Fuck him.
Fuck the house.
No one will fuck with Sophia.
No one but me.
12
Sophia
Tox is breathing evenly. He’s been for a good twenty minutes now. He’s asleep, and we’re in my bed still. I’m curled up on his chest, and the steady, strong beat of his heart might’ve been enough to lull me to sleep except for one thing.
I know that Tox won’t be the only one hired to kill me.
I’ll have to disappear for the time being.
It’s just as well I have a lot of money saved up.

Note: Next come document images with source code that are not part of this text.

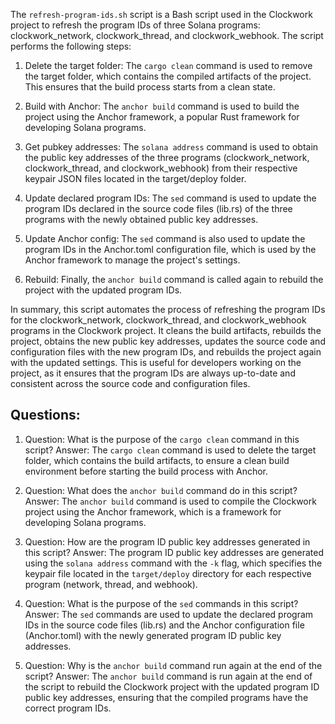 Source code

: The `refresh-program-ids.sh` script is a Bash script used in the Clockwork project to refresh the program IDs of three Solana programs: clockwork_network, clockwork_thread, and clockwork_webhook. The script performs the following steps:

1. Delete the target folder: The `cargo clean` command is used to remove the target folder, which contains the compiled artifacts of the project. This ensures that the build process starts from a clean state.

2. Build with Anchor: The `anchor build` command is used to build the project using the Anchor framework, a popular Rust framework for developing Solana programs.

3. Get pubkey addresses: The `solana address` command is used to obtain the public key addresses of the three programs (clockwork_network, clockwork_thread, and clockwork_webhook) from their respective keypair JSON files located in the target/deploy folder.

4. Update declared program IDs: The `sed` command is used to update the program IDs declared in the source code files (lib.rs) of the three programs with the newly obtained public key addresses.

5. Update Anchor config: The `sed` command is also used to update the program IDs in the Anchor.toml configuration file, which is used by the Anchor framework to manage the project's settings.

6. Rebuild: Finally, the `anchor build` command is called again to rebuild the project with the updated program IDs.

In summary, this script automates the process of refreshing the program IDs for the clockwork_network, clockwork_thread, and clockwork_webhook programs in the Clockwork project. It cleans the build artifacts, rebuilds the project, obtains the new public key addresses, updates the source code and configuration files with the new program IDs, and rebuilds the project again with the updated settings. This is useful for developers working on the project, as it ensures that the program IDs are always up-to-date and consistent across the source code and configuration files.

## Questions:

1. Question: What is the purpose of the `cargo clean` command in this script?
   Answer: The `cargo clean` command is used to delete the target folder, which contains the build artifacts, to ensure a clean build environment before starting the build process with Anchor.

2. Question: What does the `anchor build` command do in this script?
   Answer: The `anchor build` command is used to compile the Clockwork project using the Anchor framework, which is a framework for developing Solana programs.

3. Question: How are the program ID public key addresses generated in this script?
   Answer: The program ID public key addresses are generated using the `solana address` command with the `-k` flag, which specifies the keypair file located in the `target/deploy` directory for each respective program (network, thread, and webhook).

4. Question: What is the purpose of the `sed` commands in this script?
   Answer: The `sed` commands are used to update the declared program IDs in the source code files (lib.rs) and the Anchor configuration file (Anchor.toml) with the newly generated program ID public key addresses.

5. Question: Why is the `anchor build` command run again at the end of the script?
   Answer: The `anchor build` command is run again at the end of the script to rebuild the Clockwork project with the updated program ID public key addresses, ensuring that the compiled programs have the correct program IDs.
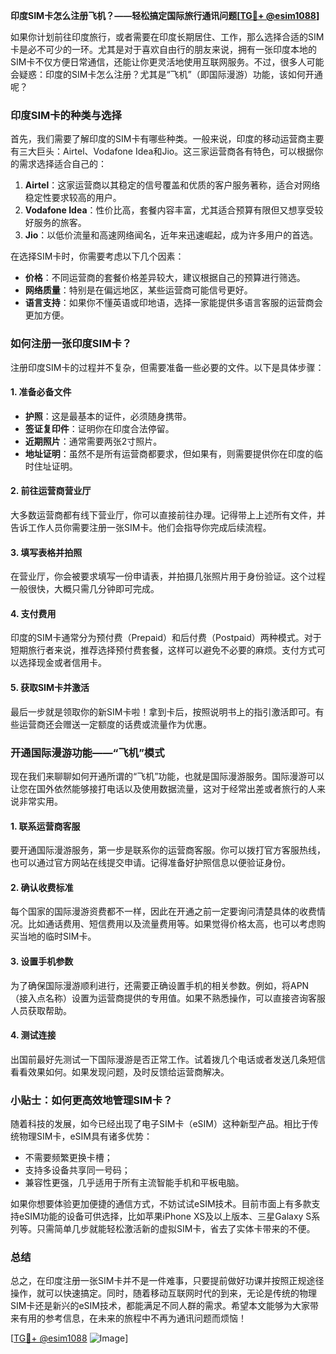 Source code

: **印度SIM卡怎么注册飞机？——轻松搞定国际旅行通讯问题[[TG💪+ @esim1088](https://t.me/s/esim1088)]**

如果你计划前往印度旅行，或者需要在印度长期居住、工作，那么选择合适的SIM卡是必不可少的一环。尤其是对于喜欢自由行的朋友来说，拥有一张印度本地的SIM卡不仅方便日常通信，还能让你更灵活地使用互联网服务。不过，很多人可能会疑惑：印度的SIM卡怎么注册？尤其是“飞机”（即国际漫游）功能，该如何开通呢？

### 印度SIM卡的种类与选择

首先，我们需要了解印度的SIM卡有哪些种类。一般来说，印度的移动运营商主要有三大巨头：Airtel、Vodafone Idea和Jio。这三家运营商各有特色，可以根据你的需求选择适合自己的：

1. **Airtel**：这家运营商以其稳定的信号覆盖和优质的客户服务著称，适合对网络稳定性要求较高的用户。
2. **Vodafone Idea**：性价比高，套餐内容丰富，尤其适合预算有限但又想享受较好服务的旅客。
3. **Jio**：以低价流量和高速网络闻名，近年来迅速崛起，成为许多用户的首选。

在选择SIM卡时，你需要考虑以下几个因素：
- **价格**：不同运营商的套餐价格差异较大，建议根据自己的预算进行筛选。
- **网络质量**：特别是在偏远地区，某些运营商可能信号更好。
- **语言支持**：如果你不懂英语或印地语，选择一家能提供多语言客服的运营商会更加方便。

### 如何注册一张印度SIM卡？

注册印度SIM卡的过程并不复杂，但需要准备一些必要的文件。以下是具体步骤：

#### 1. 准备必备文件
- **护照**：这是最基本的证件，必须随身携带。
- **签证复印件**：证明你在印度合法停留。
- **近期照片**：通常需要两张2寸照片。
- **地址证明**：虽然不是所有运营商都要求，但如果有，则需要提供你在印度的临时住址证明。

#### 2. 前往运营商营业厅
大多数运营商都有线下营业厅，你可以直接前往办理。记得带上上述所有文件，并告诉工作人员你需要注册一张SIM卡。他们会指导你完成后续流程。

#### 3. 填写表格并拍照
在营业厅，你会被要求填写一份申请表，并拍摄几张照片用于身份验证。这个过程一般很快，大概只需几分钟即可完成。

#### 4. 支付费用
印度的SIM卡通常分为预付费（Prepaid）和后付费（Postpaid）两种模式。对于短期旅行者来说，推荐选择预付费套餐，这样可以避免不必要的麻烦。支付方式可以选择现金或者信用卡。

#### 5. 获取SIM卡并激活
最后一步就是领取你的新SIM卡啦！拿到卡后，按照说明书上的指引激活即可。有些运营商还会赠送一定额度的话费或流量作为优惠。

### 开通国际漫游功能——“飞机”模式

现在我们来聊聊如何开通所谓的“飞机”功能，也就是国际漫游服务。国际漫游可以让您在国外依然能够接打电话以及使用数据流量，这对于经常出差或者旅行的人来说非常实用。

#### 1. 联系运营商客服
要开通国际漫游服务，第一步是联系你的运营商客服。你可以拨打官方客服热线，也可以通过官方网站在线提交申请。记得准备好护照信息以便验证身份。

#### 2. 确认收费标准
每个国家的国际漫游资费都不一样，因此在开通之前一定要询问清楚具体的收费情况。比如通话费用、短信费用以及流量费用等。如果觉得价格太高，也可以考虑购买当地的临时SIM卡。

#### 3. 设置手机参数
为了确保国际漫游顺利进行，还需要正确设置手机的相关参数。例如，将APN（接入点名称）设置为运营商提供的专用值。如果不熟悉操作，可以直接咨询客服人员获取帮助。

#### 4. 测试连接
出国前最好先测试一下国际漫游是否正常工作。试着拨几个电话或者发送几条短信看看效果如何。如果发现问题，及时反馈给运营商解决。

### 小贴士：如何更高效地管理SIM卡？

随着科技的发展，如今已经出现了电子SIM卡（eSIM）这种新型产品。相比于传统物理SIM卡，eSIM具有诸多优势：
- 不需要频繁更换卡槽；
- 支持多设备共享同一号码；
- 兼容性更强，几乎适用于所有主流智能手机和平板电脑。

如果你想要体验更加便捷的通信方式，不妨试试eSIM技术。目前市面上有多款支持eSIM功能的设备可供选择，比如苹果iPhone XS及以上版本、三星Galaxy S系列等。只需简单几步就能轻松激活新的虚拟SIM卡，省去了实体卡带来的不便。

### 总结

总之，在印度注册一张SIM卡并不是一件难事，只要提前做好功课并按照正规途径操作，就可以快速搞定。同时，随着移动互联网时代的到来，无论是传统的物理SIM卡还是新兴的eSIM技术，都能满足不同人群的需求。希望本文能够为大家带来有用的参考信息，在未来的旅程中不再为通讯问题而烦恼！

[[TG💪+ @esim1088](https://t.me/s/esim1088) ![Image](https://i.postimg.cc/4NQfJmqS/Snipaste-2025-05-13-00-14-12.png)] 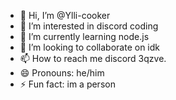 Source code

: - 👋 Hi, I’m @Ylli-cooker
- 👀 I’m interested in discord coding
- 🌱 I’m currently learning node.js
- 💞️ I’m looking to collaborate on idk
- 📫 How to reach me discord 3qzve.
- 😄 Pronouns: he/him
- ⚡ Fun fact: im a person
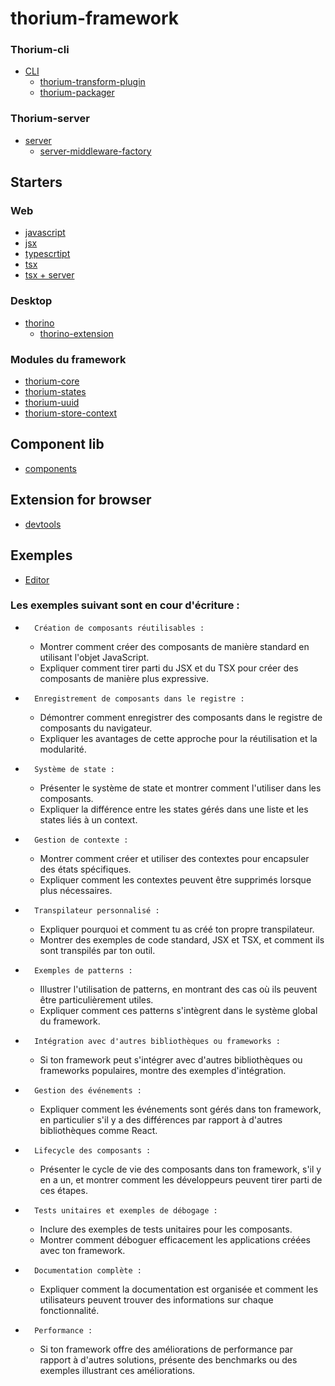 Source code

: # thorium-framework

### Thorium-cli
- [CLI](https://github.com/Odyssee-Software/thorium-cli)
    - [thorium-transform-plugin](https://github.com/Odyssee-Software/thorium-transform-plugin)
    - [thorium-packager](https://github.com/Odyssee-Software/thorium-packager)

### Thorium-server
- [server](https://github.com/Odyssee-Software/thorium-server)
    - [server-middleware-factory](https://github.com/Odyssee-Software/router-middleware-factory)

## Starters

### Web
- [javascript](https://github.com/Odyssee-Software/thorium-framework-javascript-starter)
- [jsx](https://github.com/Odyssee-Software/thorium-framework-jsx-starter)
- [typescrtipt](https://github.com/Odyssee-Software/thorium-framework-typescript-starter)
- [tsx](https://github.com/Odyssee-Software/thorium-framework-tsx-starter)
- [tsx + server](https://github.com/Odyssee-Software/thorium-framework-tsx-server-starter)

### Desktop
- [thorino](https://github.com/Odyssee-Software/thorino-starter)
    - [thorino-extension](https://github.com/Odyssee-Software/thorino-ipc-extension)

### Modules du framework
- [thorium-core](https://github.com/Odyssee-Software/thorium-core)
- [thorium-states](https://github.com/Odyssee-Software/thorium-states)
- [thorium-uuid](https://github.com/Odyssee-Software/thorium-uuid)
- [thorium-store-context](https://github.com/Odyssee-Software/thorium-store-context)

## Component lib
- [components](https://github.com/Odyssee-Software/thorium-components)

## Extension for browser
- [devtools](https://github.com/Odyssee-Software/thorium-devtool)

## Exemples
- [Editor](https://github.com/Odyssee-Software/editor-sample)

### Les exemples suivant sont en cour d'écriture : 

* 		Création de composants réutilisables :
    * Montrer comment créer des composants de manière standard en utilisant l'objet JavaScript.
    * Expliquer comment tirer parti du JSX et du TSX pour créer des composants de manière plus expressive.
* 		Enregistrement de composants dans le registre :
    * Démontrer comment enregistrer des composants dans le registre de composants du navigateur.
    * Expliquer les avantages de cette approche pour la réutilisation et la modularité.
* 		Système de state :
    * Présenter le système de state et montrer comment l'utiliser dans les composants.
    * Expliquer la différence entre les states gérés dans une liste et les states liés à un context.
* 		Gestion de contexte :
    * Montrer comment créer et utiliser des contextes pour encapsuler des états spécifiques.
    * Expliquer comment les contextes peuvent être supprimés lorsque plus nécessaires.
* 		Transpilateur personnalisé :
    * Expliquer pourquoi et comment tu as créé ton propre transpilateur.
    * Montrer des exemples de code standard, JSX et TSX, et comment ils sont transpilés par ton outil.
* 		Exemples de patterns :
    * Illustrer l'utilisation de patterns, en montrant des cas où ils peuvent être particulièrement utiles.
    * Expliquer comment ces patterns s'intègrent dans le système global du framework.
* 		Intégration avec d'autres bibliothèques ou frameworks :
    * Si ton framework peut s'intégrer avec d'autres bibliothèques ou frameworks populaires, montre des exemples d'intégration.
* 		Gestion des événements :
    * Expliquer comment les événements sont gérés dans ton framework, en particulier s'il y a des différences par rapport à d'autres bibliothèques comme React.
* 		Lifecycle des composants :
    * Présenter le cycle de vie des composants dans ton framework, s'il y en a un, et montrer comment les développeurs peuvent tirer parti de ces étapes.
* 		Tests unitaires et exemples de débogage :
    * Inclure des exemples de tests unitaires pour les composants.
    * Montrer comment déboguer efficacement les applications créées avec ton framework.
* 		Documentation complète :
    * Expliquer comment la documentation est organisée et comment les utilisateurs peuvent trouver des informations sur chaque fonctionnalité.
* 		Performance :
    * Si ton framework offre des améliorations de performance par rapport à d'autres solutions, présente des benchmarks ou des exemples illustrant ces améliorations. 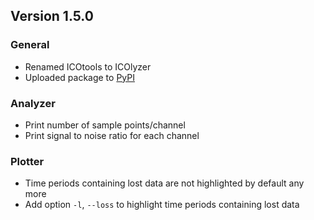 ## Version 1.5.0

### General

- Renamed ICOtools to ICOlyzer
- Uploaded package to [PyPI](https://pypi.org/project/icolyzer)

### Analyzer

- Print number of sample points/channel
- Print signal to noise ratio for each channel

### Plotter

- Time periods containing lost data are not highlighted by default any more
- Add option `-l`, `--loss` to highlight time periods containing lost data
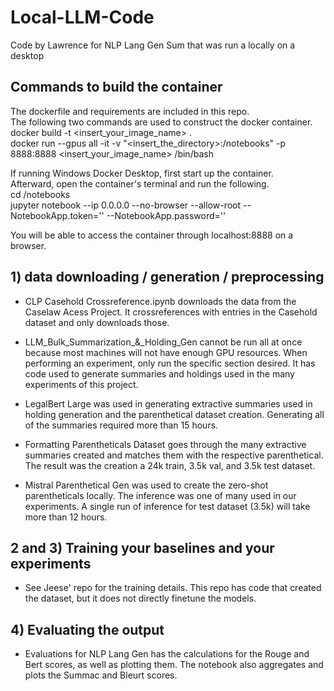 # Local-LLM-Code
Code by Lawrence for NLP Lang Gen Sum that was run a locally on a desktop
      
## Commands to build the container
The dockerfile and requirements are included in this repo.    
The following two commands are used to construct the docker container.    
	docker build -t <insert_your_image_name> .    
	docker run --gpus all -it -v "<insert_the_directory>:/notebooks" -p 8888:8888 <insert_your_image_name> /bin/bash     

If running Windows Docker Desktop, first start up the container.     
Afterward, open the container's terminal and run the following.    
	cd /notebooks     
	jupyter notebook --ip 0.0.0.0 --no-browser --allow-root --NotebookApp.token='' --NotebookApp.password=''    
     
You will be able to access the container through localhost:8888 on a browser.     

## 1) data downloading / generation / preprocessing
- CLP Casehold Crossreference.ipynb downloads the data from the Caselaw Acess Project. It crossreferences with
entries in the Casehold dataset and only downloads those.    
    
- LLM_Bulk_Summarization_&_Holding_Gen cannot be run all at once because most machines will not have enough GPU resources.
When performing an experiment, only run the specific section desired.
It has code used to generate summaries and holdings used in the many experiments of this project.

- LegalBert Large was used in generating extractive summaries used in holding generation and the parenthetical dataset creation. Generating all of the summaries required more than 15 hours.

- Formatting Parentheticals Dataset goes through the many extractive summaries created and matches them with the respective parenthetical. The result was the creation a 24k train, 3.5k val, and 3.5k test dataset.

- Mistral Parenthetical Gen was used to create the zero-shot parentheticals locally. The inference was one of many used in our experiments. A single run of inference for test dataset (3.5k) will take more than 12 hours.

## 2 and 3) Training your baselines and your experiments
- See Jeese' repo for the training details. This repo has code that created the dataset, but it does not directly finetune the models.

## 4) Evaluating the output
- Evaluations for NLP Lang Gen has the calculations for the Rouge and Bert scores, as well as plotting them.
The notebook also aggregates and plots the Summac and Bleurt scores. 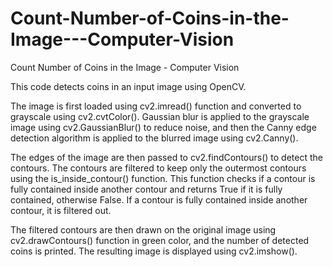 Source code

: # Count-Number-of-Coins-in-the-Image---Computer-Vision
Count Number of Coins in the Image - Computer Vision


This code detects coins in an input image using OpenCV.

The image is first loaded using cv2.imread() function and converted to grayscale using cv2.cvtColor(). Gaussian blur is applied to the grayscale image using cv2.GaussianBlur() to reduce noise, and then the Canny edge detection algorithm is applied to the blurred image using cv2.Canny().

The edges of the image are then passed to cv2.findContours() to detect the contours. The contours are filtered to keep only the outermost contours using the is_inside_contour() function. This function checks if a contour is fully contained inside another contour and returns True if it is fully contained, otherwise False. If a contour is fully contained inside another contour, it is filtered out.

The filtered contours are then drawn on the original image using cv2.drawContours() function in green color, and the number of detected coins is printed. The resulting image is displayed using cv2.imshow().
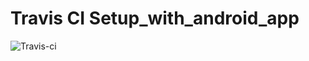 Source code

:# Travis CI Setup_with_android_app

![Travis-ci](https://api.travis-ci.com/anhtzh/ci-travis-config-android-app.svg)
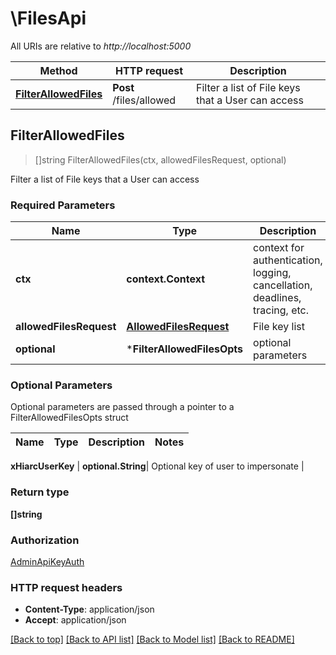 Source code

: # \FilesApi

All URIs are relative to *http://localhost:5000*

Method | HTTP request | Description
------------- | ------------- | -------------
[**FilterAllowedFiles**](FilesApi.md#FilterAllowedFiles) | **Post** /files/allowed | Filter a list of File keys that a User can access



## FilterAllowedFiles

> []string FilterAllowedFiles(ctx, allowedFilesRequest, optional)

Filter a list of File keys that a User can access

### Required Parameters


Name | Type | Description  | Notes
------------- | ------------- | ------------- | -------------
**ctx** | **context.Context** | context for authentication, logging, cancellation, deadlines, tracing, etc.
**allowedFilesRequest** | [**AllowedFilesRequest**](AllowedFilesRequest.md)| File key list | 
 **optional** | ***FilterAllowedFilesOpts** | optional parameters | nil if no parameters

### Optional Parameters

Optional parameters are passed through a pointer to a FilterAllowedFilesOpts struct


Name | Type | Description  | Notes
------------- | ------------- | ------------- | -------------

 **xHiarcUserKey** | **optional.String**| Optional key of user to impersonate | 

### Return type

**[]string**

### Authorization

[AdminApiKeyAuth](../README.md#AdminApiKeyAuth)

### HTTP request headers

- **Content-Type**: application/json
- **Accept**: application/json

[[Back to top]](#) [[Back to API list]](../README.md#documentation-for-api-endpoints)
[[Back to Model list]](../README.md#documentation-for-models)
[[Back to README]](../README.md)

The only question is… where should I go? Oh, and what should I do when I get there? I've become very adept at creating fake papers, and I know a guy who can make a driver's license. Assuming a new persona isn't that hard, but I want a completely new one. I can't run the risk of using one of my known aliases. None of them are known known, but it’s not worth it. Yes, that’ll mean I can’t leave right this very second, but I can be gone away in a few hours.
Tox’s arm is draped across my bare back, and I can’t think as he sighs in his sleep, which causes his hand to sweep across my ass. I wait for his fingers to tighten, for him to grip my ass, but he doesn’t. He’s still asleep.
Maybe I can linger a bit, stay here in bed with Tox where it’s nice and safe and warm. The idea of leaving him here in my house isn’t exactly the best of notions, but I’m not sure I have a choice. I’m not going to have someone who was offered a job to kill me. I mean, he accepted that job.
Instead, he let me buy him off.
By sleeping with him.
From the beginning, I knew he wasn't like most guys. He was easy to talk to, and I didn't mind his company at all. More than once, I thought of him after that meal, and I might have dreamed about him once too. It wasn't a sex dream. I remember that much, even if I can't recall any other details.
There was some kind of… something between us. I'm not sure what it was, but what we just shared… I've never experienced anything like that before. I'm not a virgin, but I only ever orgasmed once before with a guy, and that was mostly because during doggy, I reached down and rubbed my clit. The guy even asked what I was doing, and I told him, but did he reach around to take over for me? No, he was too busy holding onto my hips and forcing them at an angle that felt weird for me but that he clearly enjoyed. It wouldn't have been as if he would've had to rub my clit for long because he only pumped into me maybe five times before he was done.
But with Tox… I wasn’t with a lot of guys, but none of the others made sure that I orgasmed, and I don’t think any of them would’ve thought to make sure I came before they inserted their condom-covered…
Wait. We didn’t use a condom.
Well, that should be fine. Kurians are like Novans, from what I hear. They can’t get Earthling women pregnant easily, not without the two being in love, and the woman has to orgasm. So, yes, I orgasmed, but we aren’t in love. I won’t become pregnant.
Still, normally, I’m not so much of a loose cannon. I’m more uptight than that. The first time I agreed to have sex with a guy, he thought he had a condom on him. He didn’t, so we didn’t. We never did, actually. He tried to tell me he would pull out, and I told him he could go ahead and pull out the door because that was a hell no.
Yes, even though I’m an introvert, if you push me, I’ll push back. I’m quiet, not a doormat, and I will stand up for myself.
Speaking of standing up, I should stand up right now.
Heaving a sigh, I start to pull away from Tox. He turns his head toward me, and I bite my lower lip. When he grabbed my hand to have me cross out the words, I stopped breathing. I didn’t know what he wanted, and then I saw those three words.
I want you.
And something in me told me to just go for it. Why not? After that talk with Ines, I already started to think about Tox in a different light. I hadn’t intended to jump on his bones right away, but Ines would be proud of me. Still, I’m a little shocked by what happened.
Shocked and happy.
But also alarmed. If Tox is being watched to ensure the job is done, then when it’s eventually discovered that he’s failed, it’s possible the employer will go after him. A long shot, hopefully, but it remains a possibility.
My life is the one that’s definitely on the line, and I watch Tox. He’s settling again, his eyes never opening, and I manage to climb off the bed without him stirring anymore.
I quickly go to my closet. I always have a bag packed in case of emergencies, and I have all kinds of clothes for various disguises including wigs to choose from. A blond? Sure, why not. A straight cut, shoulder-length.
Then I head to the bathroom and conture to give my face a different shape, especially my nose. It’s not easy, trying to change my facial structure with shadows but also give the appearance that I’m not wearing much makeup. The point of this is for me to look unrecognizable, to be one of those people who blends into the crowd, who no one looks twice at.